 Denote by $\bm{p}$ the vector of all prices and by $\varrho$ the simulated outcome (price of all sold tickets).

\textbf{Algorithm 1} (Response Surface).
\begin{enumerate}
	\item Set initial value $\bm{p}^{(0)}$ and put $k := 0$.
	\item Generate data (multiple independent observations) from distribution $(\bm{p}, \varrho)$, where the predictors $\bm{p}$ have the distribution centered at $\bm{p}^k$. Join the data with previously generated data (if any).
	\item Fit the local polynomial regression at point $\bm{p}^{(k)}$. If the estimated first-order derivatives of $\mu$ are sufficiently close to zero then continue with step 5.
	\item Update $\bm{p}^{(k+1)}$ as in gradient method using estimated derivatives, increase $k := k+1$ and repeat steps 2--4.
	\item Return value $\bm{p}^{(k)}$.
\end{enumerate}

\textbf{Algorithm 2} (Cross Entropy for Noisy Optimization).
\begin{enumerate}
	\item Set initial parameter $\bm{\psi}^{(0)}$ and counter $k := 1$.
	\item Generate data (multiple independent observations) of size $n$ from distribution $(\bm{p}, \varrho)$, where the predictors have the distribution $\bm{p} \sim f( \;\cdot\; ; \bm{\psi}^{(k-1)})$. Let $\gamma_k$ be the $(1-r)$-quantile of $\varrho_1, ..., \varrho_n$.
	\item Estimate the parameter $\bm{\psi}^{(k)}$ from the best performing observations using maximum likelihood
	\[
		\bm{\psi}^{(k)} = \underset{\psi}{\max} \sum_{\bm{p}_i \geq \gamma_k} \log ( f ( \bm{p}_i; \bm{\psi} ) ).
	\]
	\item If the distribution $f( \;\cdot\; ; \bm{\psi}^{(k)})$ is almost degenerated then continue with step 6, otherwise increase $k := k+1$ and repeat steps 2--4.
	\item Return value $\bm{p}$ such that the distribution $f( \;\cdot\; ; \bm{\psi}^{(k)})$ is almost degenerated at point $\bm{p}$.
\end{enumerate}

^^^^^^^^

### Your task
Whenever a line of the material holds the word "observations", copy it out.

### Task response
	\item Generate data (multiple independent observations) from distribution $(\bm{p}, \varrho)$, where the predictors $\bm{p}$ have the distribution centered at $\bm{p}^k$. Join the data with previously generated data (if any).
	\item Generate data (multiple independent observations) of size $n$ from distribution $(\bm{p}, \varrho)$, where the predictors have the distribution $\bm{p} \sim f( \;\cdot\; ; \bm{\psi}^{(k-1)})$. Let $\gamma_k$ be the $(1-r)$-quantile of $\varrho_1, ..., \varrho_n$.
	\item Estimate the parameter $\bm{\psi}^{(k)}$ from the best performing observations using maximum likelihood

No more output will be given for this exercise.